■ Materials provided:
::::::::
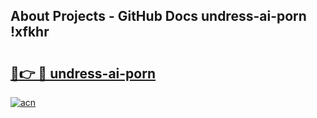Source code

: ## About Projects - GitHub Docs undress-ai-porn !xfkhr

# <h2><a href="https://andorid.site?title=undress-ai-porn&ref=13PRO">🔗👉 🔴 undress-ai-porn</a></h2>

[![acn](https://github.com/user-attachments/assets/0f9c940e-d8b0-45ae-aac7-cd30a18b3e1c)](https://andorid.site?title=undress-ai-porn&ref=13PRO)

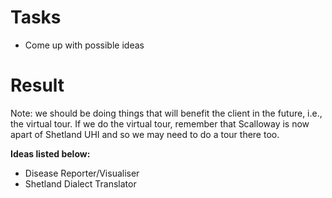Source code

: # Tasks
- Come up with possible ideas

# Result
Note: we should be doing things that will benefit the client in the future, i.e., the virtual tour. If we do the virtual tour, remember that Scalloway is now apart of Shetland UHI and so we may need to do a tour there too.

**Ideas listed below:**
- Disease Reporter/Visualiser
- Shetland Dialect Translator
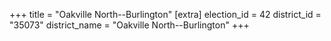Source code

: +++
title = "Oakville North--Burlington"
[extra]
election_id = 42
district_id = "35073"
district_name = "Oakville North--Burlington"
+++
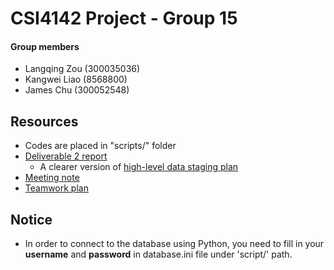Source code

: # CSI4142 Project - Group 15

#### Group members

-   Langqing Zou (300035036)
-   Kangwei Liao (8568800)
-   James Chu (300052548)

## Resources

-   Codes are placed in "scripts/" folder
-   [Deliverable 2 report](files/Deliverable2.pdf)
    -   A clearer version of [high-level data staging plan](files/files/High-levelDataStagingPlan.pdf)
-   [Meeting note](files/MeetingNotes.pdf)
-   [Teamwork plan](files/TeamworkPlan.pdf)

## Notice

-   In order to connect to the database using Python, you need to fill in your **username** and **password**
    in database.ini file under 'script/' path.
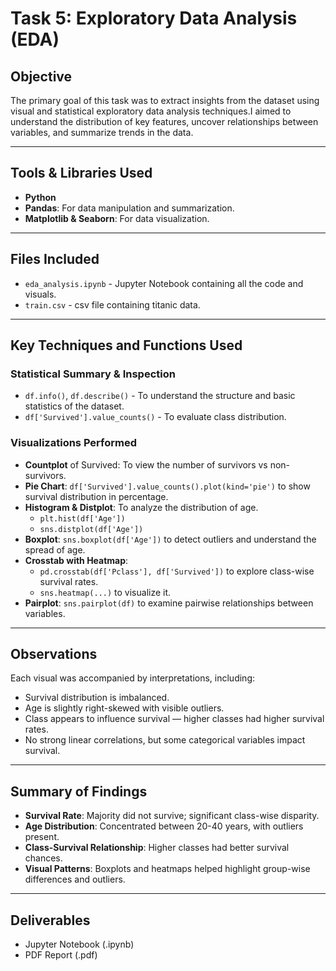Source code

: # Task 5: Exploratory Data Analysis (EDA)

## Objective
The primary goal of this task was to extract insights from the dataset using visual and statistical exploratory data analysis techniques.I aimed to understand the distribution of key features, uncover relationships between variables, and summarize trends in the data.

---

## Tools & Libraries Used
- **Python**
- **Pandas**: For data manipulation and summarization.
- **Matplotlib & Seaborn**: For data visualization.

---

## Files Included
- `eda_analysis.ipynb` - Jupyter Notebook containing all the code and visuals.
- `train.csv` - csv file containing titanic data.

---

## Key Techniques and Functions Used

### Statistical Summary & Inspection
- `df.info()`, `df.describe()` - To understand the structure and basic statistics of the dataset.
- `df['Survived'].value_counts()` - To evaluate class distribution.

### Visualizations Performed
- **Countplot** of Survived: To view the number of survivors vs non-survivors.
- **Pie Chart**: `df['Survived'].value_counts().plot(kind='pie')` to show survival distribution in percentage.
- **Histogram & Distplot**: To analyze the distribution of age.
  - `plt.hist(df['Age'])`
  - `sns.distplot(df['Age'])`
- **Boxplot**: `sns.boxplot(df['Age'])` to detect outliers and understand the spread of age.
- **Crosstab with Heatmap**:
  - `pd.crosstab(df['Pclass'], df['Survived'])` to explore class-wise survival rates.
  - `sns.heatmap(...)` to visualize it.
- **Pairplot**: `sns.pairplot(df)` to examine pairwise relationships between variables.

---

## Observations
Each visual was accompanied by interpretations, including:
- Survival distribution is imbalanced.
- Age is slightly right-skewed with visible outliers.
- Class appears to influence survival — higher classes had higher survival rates.
- No strong linear correlations, but some categorical variables impact survival.

---

## Summary of Findings
- **Survival Rate**: Majority did not survive; significant class-wise disparity.
- **Age Distribution**: Concentrated between 20-40 years, with outliers present.
- **Class-Survival Relationship**: Higher classes had better survival chances.
- **Visual Patterns**: Boxplots and heatmaps helped highlight group-wise differences and outliers.

---

## Deliverables
- Jupyter Notebook (.ipynb)
- PDF Report (.pdf)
::::::::
■ What you are asked to do:
Pull every line containing "outliers" from the material above.

■ Response to the task:
- **Boxplot**: `sns.boxplot(df['Age'])` to detect outliers and understand the spread of age.
- Age is slightly right-skewed with visible outliers.
- **Age Distribution**: Concentrated between 20-40 years, with outliers present.
- **Visual Patterns**: Boxplots and heatmaps helped highlight group-wise differences and outliers.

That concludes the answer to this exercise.